*DATA FOR ANALYSIS*:

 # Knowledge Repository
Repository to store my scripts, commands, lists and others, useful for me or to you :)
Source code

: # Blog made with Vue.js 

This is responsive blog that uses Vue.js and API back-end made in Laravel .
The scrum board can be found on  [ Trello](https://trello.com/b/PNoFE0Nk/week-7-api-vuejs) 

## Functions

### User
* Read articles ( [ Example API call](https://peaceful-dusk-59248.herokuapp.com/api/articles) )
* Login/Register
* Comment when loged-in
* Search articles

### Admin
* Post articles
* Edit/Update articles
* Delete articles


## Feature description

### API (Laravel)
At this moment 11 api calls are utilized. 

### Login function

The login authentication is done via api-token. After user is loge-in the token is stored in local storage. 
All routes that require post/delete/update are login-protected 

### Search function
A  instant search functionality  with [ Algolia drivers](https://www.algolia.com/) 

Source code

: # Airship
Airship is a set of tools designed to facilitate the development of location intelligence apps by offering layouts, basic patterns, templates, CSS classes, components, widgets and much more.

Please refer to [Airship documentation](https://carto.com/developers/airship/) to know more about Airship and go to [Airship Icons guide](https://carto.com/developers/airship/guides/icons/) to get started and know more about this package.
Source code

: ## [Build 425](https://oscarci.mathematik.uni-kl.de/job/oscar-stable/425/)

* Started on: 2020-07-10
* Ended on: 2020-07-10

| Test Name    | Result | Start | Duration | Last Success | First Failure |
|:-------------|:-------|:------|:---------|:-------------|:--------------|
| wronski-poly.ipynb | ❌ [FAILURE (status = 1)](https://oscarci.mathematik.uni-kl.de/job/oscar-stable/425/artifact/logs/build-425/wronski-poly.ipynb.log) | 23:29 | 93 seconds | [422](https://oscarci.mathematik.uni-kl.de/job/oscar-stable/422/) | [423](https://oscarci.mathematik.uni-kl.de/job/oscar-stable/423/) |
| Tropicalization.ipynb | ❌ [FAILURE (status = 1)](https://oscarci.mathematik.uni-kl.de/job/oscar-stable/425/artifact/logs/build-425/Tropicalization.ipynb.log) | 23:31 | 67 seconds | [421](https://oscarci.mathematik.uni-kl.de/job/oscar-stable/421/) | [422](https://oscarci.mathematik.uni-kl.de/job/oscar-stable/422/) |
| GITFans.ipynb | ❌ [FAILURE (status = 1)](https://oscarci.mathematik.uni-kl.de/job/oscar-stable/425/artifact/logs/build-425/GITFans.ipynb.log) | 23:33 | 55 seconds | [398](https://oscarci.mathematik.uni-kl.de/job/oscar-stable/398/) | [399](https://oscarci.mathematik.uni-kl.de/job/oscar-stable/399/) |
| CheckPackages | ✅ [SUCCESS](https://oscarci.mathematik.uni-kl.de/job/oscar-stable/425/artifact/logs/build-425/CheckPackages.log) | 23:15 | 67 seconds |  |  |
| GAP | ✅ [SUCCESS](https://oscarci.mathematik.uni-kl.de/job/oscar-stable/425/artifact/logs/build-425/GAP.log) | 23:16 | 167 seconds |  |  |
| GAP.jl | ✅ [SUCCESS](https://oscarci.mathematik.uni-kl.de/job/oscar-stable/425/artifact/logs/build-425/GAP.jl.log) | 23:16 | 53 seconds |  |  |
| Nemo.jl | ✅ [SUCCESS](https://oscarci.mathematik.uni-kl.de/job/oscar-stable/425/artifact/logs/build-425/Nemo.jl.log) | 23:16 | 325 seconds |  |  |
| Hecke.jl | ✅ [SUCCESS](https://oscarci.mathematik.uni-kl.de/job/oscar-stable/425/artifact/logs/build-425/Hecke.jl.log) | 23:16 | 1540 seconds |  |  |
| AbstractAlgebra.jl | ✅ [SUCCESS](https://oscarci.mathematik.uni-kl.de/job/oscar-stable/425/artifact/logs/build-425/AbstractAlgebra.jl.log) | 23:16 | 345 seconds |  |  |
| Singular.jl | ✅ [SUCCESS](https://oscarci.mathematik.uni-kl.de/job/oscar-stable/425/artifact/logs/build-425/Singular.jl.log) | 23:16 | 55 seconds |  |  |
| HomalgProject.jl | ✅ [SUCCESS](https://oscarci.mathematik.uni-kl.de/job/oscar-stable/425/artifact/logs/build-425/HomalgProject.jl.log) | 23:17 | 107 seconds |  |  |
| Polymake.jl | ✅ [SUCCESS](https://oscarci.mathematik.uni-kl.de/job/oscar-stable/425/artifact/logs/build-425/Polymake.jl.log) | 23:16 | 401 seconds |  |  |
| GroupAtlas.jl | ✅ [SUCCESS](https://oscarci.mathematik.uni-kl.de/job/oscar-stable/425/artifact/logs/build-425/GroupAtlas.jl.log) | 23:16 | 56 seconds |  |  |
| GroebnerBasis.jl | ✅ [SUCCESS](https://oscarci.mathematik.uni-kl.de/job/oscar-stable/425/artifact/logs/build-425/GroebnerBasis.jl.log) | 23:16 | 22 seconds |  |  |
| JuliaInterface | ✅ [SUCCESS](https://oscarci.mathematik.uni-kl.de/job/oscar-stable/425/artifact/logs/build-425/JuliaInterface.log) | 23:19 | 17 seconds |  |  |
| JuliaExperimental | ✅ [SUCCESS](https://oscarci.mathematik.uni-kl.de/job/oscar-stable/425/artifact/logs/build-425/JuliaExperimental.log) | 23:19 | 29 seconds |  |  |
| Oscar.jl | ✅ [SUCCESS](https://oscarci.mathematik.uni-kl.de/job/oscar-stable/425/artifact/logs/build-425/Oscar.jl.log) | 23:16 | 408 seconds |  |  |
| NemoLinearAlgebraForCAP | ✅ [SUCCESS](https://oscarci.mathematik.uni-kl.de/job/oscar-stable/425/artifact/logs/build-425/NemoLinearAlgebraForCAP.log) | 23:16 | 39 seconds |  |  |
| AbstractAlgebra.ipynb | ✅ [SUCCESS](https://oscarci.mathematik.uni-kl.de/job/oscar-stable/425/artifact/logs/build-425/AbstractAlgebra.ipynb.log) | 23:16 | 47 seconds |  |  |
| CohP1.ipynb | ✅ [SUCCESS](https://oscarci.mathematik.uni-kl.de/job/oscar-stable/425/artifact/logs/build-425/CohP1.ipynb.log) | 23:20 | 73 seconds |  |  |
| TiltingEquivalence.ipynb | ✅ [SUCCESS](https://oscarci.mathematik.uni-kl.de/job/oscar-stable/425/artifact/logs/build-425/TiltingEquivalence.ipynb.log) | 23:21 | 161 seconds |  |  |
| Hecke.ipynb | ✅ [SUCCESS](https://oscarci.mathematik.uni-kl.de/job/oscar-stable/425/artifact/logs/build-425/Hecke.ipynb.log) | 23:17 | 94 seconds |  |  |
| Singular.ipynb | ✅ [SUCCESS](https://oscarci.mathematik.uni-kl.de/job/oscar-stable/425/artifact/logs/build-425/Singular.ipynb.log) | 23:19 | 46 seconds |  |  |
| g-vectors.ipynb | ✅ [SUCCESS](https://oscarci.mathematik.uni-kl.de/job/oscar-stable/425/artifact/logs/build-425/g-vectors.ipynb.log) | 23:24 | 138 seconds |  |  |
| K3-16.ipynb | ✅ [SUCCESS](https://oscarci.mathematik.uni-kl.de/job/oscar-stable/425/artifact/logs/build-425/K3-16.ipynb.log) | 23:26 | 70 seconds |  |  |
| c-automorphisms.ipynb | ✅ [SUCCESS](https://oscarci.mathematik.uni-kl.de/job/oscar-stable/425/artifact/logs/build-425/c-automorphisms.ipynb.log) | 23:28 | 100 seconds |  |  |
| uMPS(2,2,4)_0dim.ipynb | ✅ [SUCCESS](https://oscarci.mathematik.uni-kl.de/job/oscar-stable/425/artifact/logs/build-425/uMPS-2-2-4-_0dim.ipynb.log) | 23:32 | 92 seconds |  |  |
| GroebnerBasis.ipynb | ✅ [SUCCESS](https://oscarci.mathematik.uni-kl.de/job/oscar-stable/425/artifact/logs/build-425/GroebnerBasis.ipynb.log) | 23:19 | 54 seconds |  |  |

*WHAT TO WORK ON*: Copy the entries above exactly, but only from the line holding "GITFans.ipynb | ❌" through the line holding "JuliaInterface | ✅", both included.

*FINISHED EXERCISE*:
| GITFans.ipynb | ❌ [FAILURE (status = 1)](https://oscarci.mathematik.uni-kl.de/job/oscar-stable/425/artifact/logs/build-425/GITFans.ipynb.log) | 23:33 | 55 seconds | [398](https://oscarci.mathematik.uni-kl.de/job/oscar-stable/398/) | [399](https://oscarci.mathematik.uni-kl.de/job/oscar-stable/399/) |
| CheckPackages | ✅ [SUCCESS](https://oscarci.mathematik.uni-kl.de/job/oscar-stable/425/artifact/logs/build-425/CheckPackages.log) | 23:15 | 67 seconds |  |  |
| GAP | ✅ [SUCCESS](https://oscarci.mathematik.uni-kl.de/job/oscar-stable/425/artifact/logs/build-425/GAP.log) | 23:16 | 167 seconds |  |  |
| GAP.jl | ✅ [SUCCESS](https://oscarci.mathematik.uni-kl.de/job/oscar-stable/425/artifact/logs/build-425/GAP.jl.log) | 23:16 | 53 seconds |  |  |
| Nemo.jl | ✅ [SUCCESS](https://oscarci.mathematik.uni-kl.de/job/oscar-stable/425/artifact/logs/build-425/Nemo.jl.log) | 23:16 | 325 seconds |  |  |
| Hecke.jl | ✅ [SUCCESS](https://oscarci.mathematik.uni-kl.de/job/oscar-stable/425/artifact/logs/build-425/Hecke.jl.log) | 23:16 | 1540 seconds |  |  |
| AbstractAlgebra.jl | ✅ [SUCCESS](https://oscarci.mathematik.uni-kl.de/job/oscar-stable/425/artifact/logs/build-425/AbstractAlgebra.jl.log) | 23:16 | 345 seconds |  |  |
| Singular.jl | ✅ [SUCCESS](https://oscarci.mathematik.uni-kl.de/job/oscar-stable/425/artifact/logs/build-425/Singular.jl.log) | 23:16 | 55 seconds |  |  |
| HomalgProject.jl | ✅ [SUCCESS](https://oscarci.mathematik.uni-kl.de/job/oscar-stable/425/artifact/logs/build-425/HomalgProject.jl.log) | 23:17 | 107 seconds |  |  |
| Polymake.jl | ✅ [SUCCESS](https://oscarci.mathematik.uni-kl.de/job/oscar-stable/425/artifact/logs/build-425/Polymake.jl.log) | 23:16 | 401 seconds |  |  |
| GroupAtlas.jl | ✅ [SUCCESS](https://oscarci.mathematik.uni-kl.de/job/oscar-stable/425/artifact/logs/build-425/GroupAtlas.jl.log) | 23:16 | 56 seconds |  |  |
| GroebnerBasis.jl | ✅ [SUCCESS](https://oscarci.mathematik.uni-kl.de/job/oscar-stable/425/artifact/logs/build-425/GroebnerBasis.jl.log) | 23:16 | 22 seconds |  |  |
| JuliaInterface | ✅ [SUCCESS](https://oscarci.mathematik.uni-kl.de/job/oscar-stable/425/artifact/logs/build-425/JuliaInterface.log) | 23:19 | 17 seconds |  |  |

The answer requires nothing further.